'''

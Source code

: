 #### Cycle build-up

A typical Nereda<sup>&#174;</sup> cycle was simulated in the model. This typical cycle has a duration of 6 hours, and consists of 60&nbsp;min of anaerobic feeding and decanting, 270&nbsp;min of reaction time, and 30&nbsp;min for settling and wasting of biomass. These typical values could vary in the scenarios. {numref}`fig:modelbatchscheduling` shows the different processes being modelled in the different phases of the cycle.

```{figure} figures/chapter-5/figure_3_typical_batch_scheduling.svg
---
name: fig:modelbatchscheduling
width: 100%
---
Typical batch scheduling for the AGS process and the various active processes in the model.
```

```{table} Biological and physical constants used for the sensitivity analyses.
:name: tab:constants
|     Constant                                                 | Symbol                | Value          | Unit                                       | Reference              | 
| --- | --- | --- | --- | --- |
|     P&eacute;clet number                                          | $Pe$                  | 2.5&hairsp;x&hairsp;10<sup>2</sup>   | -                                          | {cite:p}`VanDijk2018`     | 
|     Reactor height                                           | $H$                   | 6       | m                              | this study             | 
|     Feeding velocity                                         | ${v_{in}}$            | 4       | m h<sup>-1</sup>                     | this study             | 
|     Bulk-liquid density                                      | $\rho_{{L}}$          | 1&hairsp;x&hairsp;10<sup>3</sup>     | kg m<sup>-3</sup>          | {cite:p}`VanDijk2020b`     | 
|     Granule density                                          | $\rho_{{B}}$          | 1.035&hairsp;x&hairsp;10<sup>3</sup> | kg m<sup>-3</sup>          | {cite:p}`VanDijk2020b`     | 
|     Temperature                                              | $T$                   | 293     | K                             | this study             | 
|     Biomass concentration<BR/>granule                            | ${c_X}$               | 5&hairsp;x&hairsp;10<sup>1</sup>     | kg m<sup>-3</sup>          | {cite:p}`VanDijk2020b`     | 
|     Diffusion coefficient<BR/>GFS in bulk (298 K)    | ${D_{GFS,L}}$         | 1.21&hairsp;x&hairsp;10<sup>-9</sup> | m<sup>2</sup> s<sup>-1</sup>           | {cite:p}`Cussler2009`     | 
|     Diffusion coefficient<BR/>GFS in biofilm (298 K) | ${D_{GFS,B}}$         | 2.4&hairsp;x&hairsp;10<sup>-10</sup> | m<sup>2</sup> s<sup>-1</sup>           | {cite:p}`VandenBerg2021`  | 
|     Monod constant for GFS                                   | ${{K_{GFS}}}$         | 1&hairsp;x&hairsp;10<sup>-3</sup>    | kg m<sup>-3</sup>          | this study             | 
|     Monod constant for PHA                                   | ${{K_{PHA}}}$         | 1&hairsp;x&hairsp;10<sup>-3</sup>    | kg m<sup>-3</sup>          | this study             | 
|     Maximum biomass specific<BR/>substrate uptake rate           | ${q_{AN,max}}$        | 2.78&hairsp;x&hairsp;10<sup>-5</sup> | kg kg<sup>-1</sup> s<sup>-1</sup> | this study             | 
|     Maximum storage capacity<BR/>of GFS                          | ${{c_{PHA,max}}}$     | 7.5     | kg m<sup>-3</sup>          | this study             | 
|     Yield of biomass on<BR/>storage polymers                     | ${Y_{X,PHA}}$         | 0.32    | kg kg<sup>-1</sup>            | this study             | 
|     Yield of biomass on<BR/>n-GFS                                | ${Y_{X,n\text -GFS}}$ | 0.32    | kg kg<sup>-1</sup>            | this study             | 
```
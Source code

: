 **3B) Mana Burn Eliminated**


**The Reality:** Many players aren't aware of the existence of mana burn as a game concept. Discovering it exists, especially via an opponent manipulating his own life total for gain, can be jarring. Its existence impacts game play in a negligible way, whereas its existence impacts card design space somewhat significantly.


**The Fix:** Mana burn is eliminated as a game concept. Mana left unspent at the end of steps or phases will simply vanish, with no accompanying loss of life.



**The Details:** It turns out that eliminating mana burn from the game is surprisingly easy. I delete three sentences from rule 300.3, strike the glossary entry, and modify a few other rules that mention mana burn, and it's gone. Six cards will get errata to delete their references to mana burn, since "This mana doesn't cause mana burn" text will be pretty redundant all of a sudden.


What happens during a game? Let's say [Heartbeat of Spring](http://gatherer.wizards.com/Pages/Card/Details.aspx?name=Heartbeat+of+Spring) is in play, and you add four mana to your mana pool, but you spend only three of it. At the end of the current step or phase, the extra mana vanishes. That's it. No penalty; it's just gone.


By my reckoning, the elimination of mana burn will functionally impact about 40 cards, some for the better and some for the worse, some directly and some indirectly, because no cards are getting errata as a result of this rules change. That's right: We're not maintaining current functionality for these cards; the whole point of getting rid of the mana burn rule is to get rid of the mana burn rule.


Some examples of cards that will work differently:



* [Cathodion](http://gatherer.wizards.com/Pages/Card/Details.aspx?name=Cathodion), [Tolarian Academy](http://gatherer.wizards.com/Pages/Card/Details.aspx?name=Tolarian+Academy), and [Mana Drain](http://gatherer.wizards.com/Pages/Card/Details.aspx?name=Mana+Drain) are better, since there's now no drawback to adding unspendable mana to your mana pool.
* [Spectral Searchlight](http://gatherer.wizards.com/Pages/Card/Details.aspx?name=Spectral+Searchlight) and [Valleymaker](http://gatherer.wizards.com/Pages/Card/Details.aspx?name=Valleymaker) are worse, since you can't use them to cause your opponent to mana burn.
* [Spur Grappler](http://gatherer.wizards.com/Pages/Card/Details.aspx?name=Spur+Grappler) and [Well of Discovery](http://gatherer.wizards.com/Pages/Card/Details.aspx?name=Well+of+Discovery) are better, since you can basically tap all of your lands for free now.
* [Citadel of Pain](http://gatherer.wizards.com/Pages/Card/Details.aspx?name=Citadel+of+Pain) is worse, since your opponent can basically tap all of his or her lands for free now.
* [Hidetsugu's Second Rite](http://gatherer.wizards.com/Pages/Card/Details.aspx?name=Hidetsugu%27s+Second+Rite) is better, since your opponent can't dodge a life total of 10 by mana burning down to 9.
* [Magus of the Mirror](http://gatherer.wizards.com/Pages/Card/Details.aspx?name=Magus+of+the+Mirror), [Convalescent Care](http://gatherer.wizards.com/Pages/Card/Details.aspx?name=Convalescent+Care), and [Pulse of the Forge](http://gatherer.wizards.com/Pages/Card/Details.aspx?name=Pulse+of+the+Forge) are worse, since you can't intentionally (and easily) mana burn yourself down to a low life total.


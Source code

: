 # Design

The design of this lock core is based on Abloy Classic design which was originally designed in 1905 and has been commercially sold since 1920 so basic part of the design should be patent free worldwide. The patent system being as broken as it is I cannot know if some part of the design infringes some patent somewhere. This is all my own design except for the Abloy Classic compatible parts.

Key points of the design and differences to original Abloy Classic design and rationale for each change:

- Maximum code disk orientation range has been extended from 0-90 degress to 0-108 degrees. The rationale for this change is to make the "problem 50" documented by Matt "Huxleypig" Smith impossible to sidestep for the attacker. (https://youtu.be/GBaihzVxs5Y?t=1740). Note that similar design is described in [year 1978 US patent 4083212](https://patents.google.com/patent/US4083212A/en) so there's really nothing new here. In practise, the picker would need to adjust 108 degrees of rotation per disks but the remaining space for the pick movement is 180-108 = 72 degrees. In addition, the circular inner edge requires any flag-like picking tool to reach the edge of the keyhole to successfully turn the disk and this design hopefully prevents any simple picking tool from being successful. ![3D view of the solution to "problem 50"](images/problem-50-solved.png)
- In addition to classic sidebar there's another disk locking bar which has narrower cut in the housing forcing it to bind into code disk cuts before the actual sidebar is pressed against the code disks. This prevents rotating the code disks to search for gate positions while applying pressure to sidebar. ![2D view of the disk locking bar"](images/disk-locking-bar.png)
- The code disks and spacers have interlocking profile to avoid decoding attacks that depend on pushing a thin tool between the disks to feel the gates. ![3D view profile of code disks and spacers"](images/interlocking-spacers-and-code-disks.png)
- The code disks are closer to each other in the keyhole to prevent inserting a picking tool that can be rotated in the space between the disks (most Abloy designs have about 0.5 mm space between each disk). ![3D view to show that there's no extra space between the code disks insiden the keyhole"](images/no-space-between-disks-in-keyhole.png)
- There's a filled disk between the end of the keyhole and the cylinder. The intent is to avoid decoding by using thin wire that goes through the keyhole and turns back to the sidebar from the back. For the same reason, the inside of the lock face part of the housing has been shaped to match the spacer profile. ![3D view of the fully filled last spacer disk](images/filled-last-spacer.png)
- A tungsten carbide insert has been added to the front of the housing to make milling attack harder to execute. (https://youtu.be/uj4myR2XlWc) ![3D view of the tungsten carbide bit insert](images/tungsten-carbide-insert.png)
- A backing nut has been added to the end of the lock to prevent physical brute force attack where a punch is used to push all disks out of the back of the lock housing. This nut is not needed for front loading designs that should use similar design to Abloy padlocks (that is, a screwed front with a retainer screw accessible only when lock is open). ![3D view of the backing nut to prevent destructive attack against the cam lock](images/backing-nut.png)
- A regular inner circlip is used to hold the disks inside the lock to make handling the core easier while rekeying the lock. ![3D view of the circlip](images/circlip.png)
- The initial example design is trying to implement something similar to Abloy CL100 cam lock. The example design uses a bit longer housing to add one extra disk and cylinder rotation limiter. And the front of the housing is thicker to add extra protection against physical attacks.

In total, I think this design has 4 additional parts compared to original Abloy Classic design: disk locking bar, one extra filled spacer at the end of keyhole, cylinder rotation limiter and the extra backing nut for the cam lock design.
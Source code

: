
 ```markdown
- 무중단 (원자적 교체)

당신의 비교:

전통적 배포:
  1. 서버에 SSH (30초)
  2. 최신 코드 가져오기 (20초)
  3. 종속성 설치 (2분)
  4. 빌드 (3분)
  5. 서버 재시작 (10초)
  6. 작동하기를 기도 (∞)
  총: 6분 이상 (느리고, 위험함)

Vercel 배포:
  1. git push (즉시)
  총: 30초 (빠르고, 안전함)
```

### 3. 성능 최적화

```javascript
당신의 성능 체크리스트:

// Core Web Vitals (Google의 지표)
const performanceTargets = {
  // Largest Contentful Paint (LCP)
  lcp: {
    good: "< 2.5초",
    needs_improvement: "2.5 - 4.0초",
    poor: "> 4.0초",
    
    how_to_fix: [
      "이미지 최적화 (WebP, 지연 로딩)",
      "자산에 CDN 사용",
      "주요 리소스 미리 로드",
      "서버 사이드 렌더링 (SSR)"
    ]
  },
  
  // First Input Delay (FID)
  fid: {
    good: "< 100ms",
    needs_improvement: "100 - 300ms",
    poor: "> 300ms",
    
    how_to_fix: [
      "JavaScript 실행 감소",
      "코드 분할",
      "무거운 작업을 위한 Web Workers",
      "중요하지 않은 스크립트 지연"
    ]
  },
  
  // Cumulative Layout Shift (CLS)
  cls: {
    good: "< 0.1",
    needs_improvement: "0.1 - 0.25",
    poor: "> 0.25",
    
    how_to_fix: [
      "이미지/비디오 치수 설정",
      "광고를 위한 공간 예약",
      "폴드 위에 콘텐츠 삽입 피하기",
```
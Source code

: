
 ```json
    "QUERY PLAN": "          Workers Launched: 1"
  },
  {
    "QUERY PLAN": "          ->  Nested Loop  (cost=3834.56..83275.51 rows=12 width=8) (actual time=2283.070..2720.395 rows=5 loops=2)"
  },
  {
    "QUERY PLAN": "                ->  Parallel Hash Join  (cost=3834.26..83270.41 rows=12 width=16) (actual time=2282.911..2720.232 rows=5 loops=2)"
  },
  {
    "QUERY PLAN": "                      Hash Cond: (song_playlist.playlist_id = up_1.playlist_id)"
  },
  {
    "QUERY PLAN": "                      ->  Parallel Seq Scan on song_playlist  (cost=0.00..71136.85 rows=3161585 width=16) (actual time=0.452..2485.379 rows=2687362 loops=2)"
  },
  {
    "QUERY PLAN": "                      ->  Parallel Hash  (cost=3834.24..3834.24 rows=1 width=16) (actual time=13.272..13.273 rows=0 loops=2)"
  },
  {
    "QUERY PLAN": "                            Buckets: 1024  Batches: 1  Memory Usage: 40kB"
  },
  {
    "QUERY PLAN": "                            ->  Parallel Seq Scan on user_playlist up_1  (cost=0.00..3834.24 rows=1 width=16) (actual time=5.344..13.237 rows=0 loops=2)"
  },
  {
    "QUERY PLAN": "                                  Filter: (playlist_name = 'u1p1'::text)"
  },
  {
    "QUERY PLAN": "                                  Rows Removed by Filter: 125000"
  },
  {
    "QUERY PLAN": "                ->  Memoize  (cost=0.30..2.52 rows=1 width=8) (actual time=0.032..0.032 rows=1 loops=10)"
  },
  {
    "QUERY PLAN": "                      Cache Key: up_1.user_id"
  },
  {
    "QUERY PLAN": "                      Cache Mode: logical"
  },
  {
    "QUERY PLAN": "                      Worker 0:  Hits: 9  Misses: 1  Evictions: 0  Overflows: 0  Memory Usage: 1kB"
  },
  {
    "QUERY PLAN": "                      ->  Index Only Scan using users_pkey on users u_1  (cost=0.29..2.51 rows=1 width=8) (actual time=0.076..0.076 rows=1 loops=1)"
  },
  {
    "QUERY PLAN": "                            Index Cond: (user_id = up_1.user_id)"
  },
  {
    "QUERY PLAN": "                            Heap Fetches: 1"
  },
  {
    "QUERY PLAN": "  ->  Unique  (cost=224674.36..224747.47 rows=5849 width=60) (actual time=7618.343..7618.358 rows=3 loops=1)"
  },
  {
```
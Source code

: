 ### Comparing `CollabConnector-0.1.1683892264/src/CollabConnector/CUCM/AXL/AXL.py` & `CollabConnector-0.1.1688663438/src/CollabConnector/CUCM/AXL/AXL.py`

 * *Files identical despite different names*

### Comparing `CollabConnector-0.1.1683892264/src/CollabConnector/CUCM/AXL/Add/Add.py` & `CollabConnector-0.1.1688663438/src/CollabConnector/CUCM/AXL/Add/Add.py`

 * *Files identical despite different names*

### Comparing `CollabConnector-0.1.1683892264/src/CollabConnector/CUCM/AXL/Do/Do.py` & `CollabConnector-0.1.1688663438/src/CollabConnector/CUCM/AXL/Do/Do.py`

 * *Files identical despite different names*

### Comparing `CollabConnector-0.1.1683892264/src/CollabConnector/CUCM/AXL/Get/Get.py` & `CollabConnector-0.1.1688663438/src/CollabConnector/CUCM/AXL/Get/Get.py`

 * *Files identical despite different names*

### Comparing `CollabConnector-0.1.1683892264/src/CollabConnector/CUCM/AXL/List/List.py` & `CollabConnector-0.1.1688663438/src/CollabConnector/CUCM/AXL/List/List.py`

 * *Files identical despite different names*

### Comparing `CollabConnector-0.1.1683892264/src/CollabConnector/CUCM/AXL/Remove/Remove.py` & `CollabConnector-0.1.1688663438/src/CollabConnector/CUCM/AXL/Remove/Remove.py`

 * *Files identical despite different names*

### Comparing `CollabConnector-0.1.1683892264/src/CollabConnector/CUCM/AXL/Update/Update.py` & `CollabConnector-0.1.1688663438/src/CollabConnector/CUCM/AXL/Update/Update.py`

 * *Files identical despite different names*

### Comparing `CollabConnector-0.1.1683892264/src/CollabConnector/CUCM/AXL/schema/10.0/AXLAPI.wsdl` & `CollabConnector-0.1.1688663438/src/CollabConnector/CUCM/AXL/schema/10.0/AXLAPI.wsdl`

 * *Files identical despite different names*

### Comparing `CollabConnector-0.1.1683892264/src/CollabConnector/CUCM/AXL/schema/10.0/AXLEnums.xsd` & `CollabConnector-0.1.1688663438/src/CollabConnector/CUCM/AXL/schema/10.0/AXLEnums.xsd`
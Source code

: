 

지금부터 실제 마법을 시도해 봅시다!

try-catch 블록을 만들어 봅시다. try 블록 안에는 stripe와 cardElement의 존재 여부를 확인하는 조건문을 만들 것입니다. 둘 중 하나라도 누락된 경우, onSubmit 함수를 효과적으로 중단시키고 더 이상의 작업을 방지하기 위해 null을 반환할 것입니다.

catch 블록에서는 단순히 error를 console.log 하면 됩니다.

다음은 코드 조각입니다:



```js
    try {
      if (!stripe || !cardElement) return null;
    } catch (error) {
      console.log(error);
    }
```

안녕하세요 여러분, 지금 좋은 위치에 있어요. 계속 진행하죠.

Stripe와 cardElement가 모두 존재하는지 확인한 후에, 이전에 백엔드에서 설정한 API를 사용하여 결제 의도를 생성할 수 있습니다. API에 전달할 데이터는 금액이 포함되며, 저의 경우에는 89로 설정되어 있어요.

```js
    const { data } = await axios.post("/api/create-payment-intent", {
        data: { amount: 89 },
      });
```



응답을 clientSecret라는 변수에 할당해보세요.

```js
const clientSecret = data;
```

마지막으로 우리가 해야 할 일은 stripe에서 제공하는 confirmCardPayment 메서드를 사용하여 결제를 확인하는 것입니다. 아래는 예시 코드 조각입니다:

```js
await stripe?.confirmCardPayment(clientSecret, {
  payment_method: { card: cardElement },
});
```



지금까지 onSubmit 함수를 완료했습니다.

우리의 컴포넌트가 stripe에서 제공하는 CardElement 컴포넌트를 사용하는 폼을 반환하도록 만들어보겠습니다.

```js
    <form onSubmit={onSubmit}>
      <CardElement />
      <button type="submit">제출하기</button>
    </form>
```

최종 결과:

'''

• INSTRUCTIONS TO FOLLOW: Across the entries above, find the lines with the string "제공하는" and copy them.

• EXPECTED ANSWER:
마지막으로 우리가 해야 할 일은 stripe에서 제공하는 confirmCardPayment 메서드를 사용하여 결제를 확인하는 것입니다. 아래는 예시 코드 조각입니다:
우리의 컴포넌트가 stripe에서 제공하는 CardElement 컴포넌트를 사용하는 폼을 반환하도록 만들어보겠습니다.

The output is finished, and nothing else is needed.